Show that the point (3/5, 4/5) is the closest point on the circle x$$^{2}$$ + y$$^{2}$$ = 1 to the point (3, 4).

Homework Equations

N/A

The Attempt at a Solution

The only equation that comes to mind is the distance formula... but I don't know what I would show with that. I know the solution deals with calculus, I just don't know what concepts to apply.

 

[JG89]

Why don't you write down the distance formula for any point on the circle to the point (3,4), and show that the minimum occurs at the point (3/5, 4/5)?

 

[science.girl]

Why don't you write down the distance formula for any point on the circle to the point (3,4), and show that the minimum occurs at the point (3/5, 4/5)?

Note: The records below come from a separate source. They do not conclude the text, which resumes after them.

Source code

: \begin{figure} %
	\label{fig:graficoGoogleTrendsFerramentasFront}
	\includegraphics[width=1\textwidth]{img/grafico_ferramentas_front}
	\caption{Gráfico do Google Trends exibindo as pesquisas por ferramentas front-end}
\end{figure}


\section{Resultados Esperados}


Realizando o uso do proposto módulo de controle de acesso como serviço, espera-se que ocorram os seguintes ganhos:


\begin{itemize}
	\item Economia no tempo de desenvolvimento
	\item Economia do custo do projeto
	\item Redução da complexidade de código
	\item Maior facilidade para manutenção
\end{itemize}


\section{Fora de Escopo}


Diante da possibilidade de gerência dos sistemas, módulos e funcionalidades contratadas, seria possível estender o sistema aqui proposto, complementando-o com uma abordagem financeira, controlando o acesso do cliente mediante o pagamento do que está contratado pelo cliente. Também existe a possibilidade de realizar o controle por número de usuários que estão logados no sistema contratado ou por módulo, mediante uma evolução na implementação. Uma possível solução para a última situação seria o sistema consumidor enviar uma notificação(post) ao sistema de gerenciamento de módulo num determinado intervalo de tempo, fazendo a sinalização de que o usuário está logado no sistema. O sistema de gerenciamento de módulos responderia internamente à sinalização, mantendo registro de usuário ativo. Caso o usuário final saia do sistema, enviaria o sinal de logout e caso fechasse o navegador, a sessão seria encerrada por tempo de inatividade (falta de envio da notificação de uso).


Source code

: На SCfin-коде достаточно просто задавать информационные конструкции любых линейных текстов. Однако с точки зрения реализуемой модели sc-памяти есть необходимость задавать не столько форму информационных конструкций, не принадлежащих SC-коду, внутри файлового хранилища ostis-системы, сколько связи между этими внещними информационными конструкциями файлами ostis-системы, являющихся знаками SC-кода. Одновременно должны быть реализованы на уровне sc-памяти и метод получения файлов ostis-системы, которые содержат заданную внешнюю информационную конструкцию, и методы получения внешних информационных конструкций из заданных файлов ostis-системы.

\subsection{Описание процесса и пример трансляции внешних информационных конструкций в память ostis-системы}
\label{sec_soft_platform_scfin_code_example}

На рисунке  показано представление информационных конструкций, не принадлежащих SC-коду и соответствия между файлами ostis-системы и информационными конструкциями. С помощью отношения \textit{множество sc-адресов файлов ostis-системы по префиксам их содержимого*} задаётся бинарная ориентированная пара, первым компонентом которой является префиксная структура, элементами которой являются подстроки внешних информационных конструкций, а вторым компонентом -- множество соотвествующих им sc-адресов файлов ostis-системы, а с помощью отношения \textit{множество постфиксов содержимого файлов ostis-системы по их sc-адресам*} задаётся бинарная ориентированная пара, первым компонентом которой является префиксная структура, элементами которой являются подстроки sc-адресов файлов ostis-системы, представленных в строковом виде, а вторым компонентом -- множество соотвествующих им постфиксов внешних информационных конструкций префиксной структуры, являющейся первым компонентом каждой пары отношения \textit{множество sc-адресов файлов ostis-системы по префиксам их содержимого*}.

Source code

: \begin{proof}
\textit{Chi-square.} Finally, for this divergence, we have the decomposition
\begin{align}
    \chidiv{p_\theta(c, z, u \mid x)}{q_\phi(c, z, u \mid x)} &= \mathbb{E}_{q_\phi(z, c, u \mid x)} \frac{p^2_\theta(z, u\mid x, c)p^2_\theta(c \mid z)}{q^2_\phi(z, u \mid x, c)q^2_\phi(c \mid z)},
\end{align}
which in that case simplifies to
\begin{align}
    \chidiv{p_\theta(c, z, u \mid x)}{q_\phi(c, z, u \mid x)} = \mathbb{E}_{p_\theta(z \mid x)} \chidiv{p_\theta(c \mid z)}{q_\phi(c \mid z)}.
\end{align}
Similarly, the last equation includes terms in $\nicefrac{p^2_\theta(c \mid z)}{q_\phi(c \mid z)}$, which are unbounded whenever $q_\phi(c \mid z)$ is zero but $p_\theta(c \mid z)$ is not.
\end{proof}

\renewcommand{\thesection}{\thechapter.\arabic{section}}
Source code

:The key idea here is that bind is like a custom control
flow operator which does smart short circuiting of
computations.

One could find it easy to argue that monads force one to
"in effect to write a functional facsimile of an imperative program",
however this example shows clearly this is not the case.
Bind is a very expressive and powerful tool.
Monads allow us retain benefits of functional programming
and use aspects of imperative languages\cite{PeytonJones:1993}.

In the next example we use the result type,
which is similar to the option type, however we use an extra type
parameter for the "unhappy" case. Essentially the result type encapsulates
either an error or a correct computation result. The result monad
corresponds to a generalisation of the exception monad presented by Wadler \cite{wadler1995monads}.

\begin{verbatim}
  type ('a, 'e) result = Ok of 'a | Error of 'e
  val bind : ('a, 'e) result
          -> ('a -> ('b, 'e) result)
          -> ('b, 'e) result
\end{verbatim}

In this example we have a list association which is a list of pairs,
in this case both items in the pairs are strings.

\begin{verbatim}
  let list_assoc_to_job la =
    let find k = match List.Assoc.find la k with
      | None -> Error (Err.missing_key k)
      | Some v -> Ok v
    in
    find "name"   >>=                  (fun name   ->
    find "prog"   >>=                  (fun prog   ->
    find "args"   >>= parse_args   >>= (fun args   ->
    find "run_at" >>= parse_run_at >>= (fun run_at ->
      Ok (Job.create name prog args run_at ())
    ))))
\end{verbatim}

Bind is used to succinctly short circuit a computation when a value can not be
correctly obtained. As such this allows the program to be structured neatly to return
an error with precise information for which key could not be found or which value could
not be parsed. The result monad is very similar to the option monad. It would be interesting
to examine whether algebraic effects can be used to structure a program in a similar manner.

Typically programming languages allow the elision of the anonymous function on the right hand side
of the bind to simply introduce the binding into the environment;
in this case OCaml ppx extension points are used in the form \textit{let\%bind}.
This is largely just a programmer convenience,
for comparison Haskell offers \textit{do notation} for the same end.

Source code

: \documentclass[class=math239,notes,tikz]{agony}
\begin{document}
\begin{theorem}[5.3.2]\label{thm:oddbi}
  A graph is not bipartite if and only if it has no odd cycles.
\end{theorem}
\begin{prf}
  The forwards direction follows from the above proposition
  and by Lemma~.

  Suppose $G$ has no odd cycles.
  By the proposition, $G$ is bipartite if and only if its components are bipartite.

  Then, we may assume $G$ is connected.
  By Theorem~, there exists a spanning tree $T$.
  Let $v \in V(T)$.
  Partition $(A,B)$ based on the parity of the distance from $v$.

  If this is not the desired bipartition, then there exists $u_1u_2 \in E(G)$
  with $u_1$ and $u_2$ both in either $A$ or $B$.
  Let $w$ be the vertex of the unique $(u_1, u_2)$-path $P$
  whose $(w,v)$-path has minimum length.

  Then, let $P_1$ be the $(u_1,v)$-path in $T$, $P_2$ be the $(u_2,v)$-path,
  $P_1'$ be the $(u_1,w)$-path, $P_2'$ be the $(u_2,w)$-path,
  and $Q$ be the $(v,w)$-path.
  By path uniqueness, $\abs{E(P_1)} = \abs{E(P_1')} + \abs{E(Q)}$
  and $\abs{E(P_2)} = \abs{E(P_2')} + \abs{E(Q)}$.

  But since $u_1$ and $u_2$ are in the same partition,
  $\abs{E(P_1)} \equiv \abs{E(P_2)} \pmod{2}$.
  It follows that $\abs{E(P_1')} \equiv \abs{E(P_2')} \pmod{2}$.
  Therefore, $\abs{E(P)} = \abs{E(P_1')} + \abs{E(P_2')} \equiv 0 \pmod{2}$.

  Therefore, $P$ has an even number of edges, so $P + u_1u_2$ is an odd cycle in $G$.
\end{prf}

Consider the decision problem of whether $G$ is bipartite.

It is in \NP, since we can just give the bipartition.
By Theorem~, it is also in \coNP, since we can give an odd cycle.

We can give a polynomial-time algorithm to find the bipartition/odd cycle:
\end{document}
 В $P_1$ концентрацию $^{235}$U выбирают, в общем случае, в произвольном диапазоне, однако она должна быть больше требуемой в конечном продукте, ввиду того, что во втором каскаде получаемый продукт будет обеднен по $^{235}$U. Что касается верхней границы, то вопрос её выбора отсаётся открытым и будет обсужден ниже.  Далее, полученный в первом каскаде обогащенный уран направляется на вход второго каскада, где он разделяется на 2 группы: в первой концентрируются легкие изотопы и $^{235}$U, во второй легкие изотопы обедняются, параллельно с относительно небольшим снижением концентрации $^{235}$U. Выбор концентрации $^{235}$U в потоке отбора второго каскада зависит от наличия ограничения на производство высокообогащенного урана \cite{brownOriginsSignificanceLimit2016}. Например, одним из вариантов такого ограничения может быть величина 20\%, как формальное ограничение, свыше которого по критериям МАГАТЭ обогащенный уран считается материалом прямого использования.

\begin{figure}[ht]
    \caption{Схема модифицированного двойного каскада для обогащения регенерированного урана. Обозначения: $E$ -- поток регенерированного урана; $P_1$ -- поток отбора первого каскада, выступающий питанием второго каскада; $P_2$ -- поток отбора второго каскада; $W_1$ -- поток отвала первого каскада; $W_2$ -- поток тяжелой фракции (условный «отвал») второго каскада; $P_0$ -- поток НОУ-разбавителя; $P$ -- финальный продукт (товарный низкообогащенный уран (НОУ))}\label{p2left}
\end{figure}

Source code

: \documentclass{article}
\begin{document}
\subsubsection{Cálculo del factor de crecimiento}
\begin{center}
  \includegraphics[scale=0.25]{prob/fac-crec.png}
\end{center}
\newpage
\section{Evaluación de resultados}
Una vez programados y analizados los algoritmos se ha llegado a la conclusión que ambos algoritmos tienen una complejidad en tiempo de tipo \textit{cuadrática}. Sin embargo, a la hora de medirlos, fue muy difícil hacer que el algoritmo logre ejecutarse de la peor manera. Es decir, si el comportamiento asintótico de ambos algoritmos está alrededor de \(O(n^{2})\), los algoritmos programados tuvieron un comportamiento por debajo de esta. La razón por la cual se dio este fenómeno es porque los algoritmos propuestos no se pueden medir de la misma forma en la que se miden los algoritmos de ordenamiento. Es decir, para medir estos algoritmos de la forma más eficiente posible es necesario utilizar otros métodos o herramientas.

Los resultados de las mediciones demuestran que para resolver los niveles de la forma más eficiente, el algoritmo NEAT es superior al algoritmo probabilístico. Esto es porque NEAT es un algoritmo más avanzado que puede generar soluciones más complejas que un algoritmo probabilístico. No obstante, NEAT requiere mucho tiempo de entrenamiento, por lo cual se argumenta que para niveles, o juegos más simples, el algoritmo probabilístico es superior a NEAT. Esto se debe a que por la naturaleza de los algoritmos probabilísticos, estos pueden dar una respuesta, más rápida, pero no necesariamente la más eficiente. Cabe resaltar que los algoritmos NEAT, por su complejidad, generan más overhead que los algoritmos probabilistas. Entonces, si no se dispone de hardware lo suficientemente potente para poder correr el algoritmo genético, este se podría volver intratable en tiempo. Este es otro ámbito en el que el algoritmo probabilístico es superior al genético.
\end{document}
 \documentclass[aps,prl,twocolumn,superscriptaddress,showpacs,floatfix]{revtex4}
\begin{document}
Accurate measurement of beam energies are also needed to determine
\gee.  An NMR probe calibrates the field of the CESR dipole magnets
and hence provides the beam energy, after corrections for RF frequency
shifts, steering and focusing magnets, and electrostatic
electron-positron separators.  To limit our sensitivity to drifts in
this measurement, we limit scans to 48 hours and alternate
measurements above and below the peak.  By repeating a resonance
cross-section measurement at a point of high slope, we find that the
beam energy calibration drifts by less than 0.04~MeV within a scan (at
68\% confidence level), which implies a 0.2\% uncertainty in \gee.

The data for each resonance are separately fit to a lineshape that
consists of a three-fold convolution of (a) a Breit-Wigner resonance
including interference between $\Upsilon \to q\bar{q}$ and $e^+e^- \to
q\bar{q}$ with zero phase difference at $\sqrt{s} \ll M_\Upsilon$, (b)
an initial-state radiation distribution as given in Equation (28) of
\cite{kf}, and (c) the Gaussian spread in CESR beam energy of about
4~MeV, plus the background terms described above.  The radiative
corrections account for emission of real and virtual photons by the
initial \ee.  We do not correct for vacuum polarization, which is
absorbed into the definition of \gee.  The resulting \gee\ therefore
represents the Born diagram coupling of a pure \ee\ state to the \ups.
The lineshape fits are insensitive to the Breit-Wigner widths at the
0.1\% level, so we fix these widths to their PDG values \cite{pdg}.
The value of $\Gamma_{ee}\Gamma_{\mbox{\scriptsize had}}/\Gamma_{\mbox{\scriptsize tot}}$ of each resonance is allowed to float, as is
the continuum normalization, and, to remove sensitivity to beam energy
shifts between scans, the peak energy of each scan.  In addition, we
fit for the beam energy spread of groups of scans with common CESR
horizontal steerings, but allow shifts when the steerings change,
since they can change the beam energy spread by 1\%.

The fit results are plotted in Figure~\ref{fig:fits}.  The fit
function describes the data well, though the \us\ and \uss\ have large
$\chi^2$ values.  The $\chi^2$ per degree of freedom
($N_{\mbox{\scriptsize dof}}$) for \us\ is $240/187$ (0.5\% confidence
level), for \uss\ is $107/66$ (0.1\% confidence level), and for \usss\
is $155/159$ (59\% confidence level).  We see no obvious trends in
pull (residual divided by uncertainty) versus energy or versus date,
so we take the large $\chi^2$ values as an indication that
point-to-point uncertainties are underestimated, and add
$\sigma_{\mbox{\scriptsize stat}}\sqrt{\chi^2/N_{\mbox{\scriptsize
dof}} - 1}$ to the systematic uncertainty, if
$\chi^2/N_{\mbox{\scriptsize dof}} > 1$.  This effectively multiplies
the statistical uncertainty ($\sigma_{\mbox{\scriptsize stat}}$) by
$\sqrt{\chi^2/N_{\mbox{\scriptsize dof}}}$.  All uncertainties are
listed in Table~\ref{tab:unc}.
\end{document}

Ah, that makes sense. One question, though... do I have to solve the original equation for x₁ and y₁ before substituting into the distance equation? (I just don't see how you set up the circle equation and various points via the distance equation.) From there, though, I know how to find the minimum.

 

[HallsofIvy]

You don't have to solve for y- you can use "inplicit differentiation". But you don't have to differentiate at all:

One crucial point about "min distance" is that the line from a point to a curve that is of minimum distance is perpendicular to the (tangent to the) curve. And, since this is a circle, a tangent is always perpendicular to the radius. The minimum distance from a point to a circle is always measured along the extended radius of the circle.

Since a radius goes through the center, what is the equation of the line through the center of this circle and (3,4)? where does that line intersect the circle? (There will be two points where that line intersects the circle, of course, but one is obviously "nearest", the other "farthest" from the point.)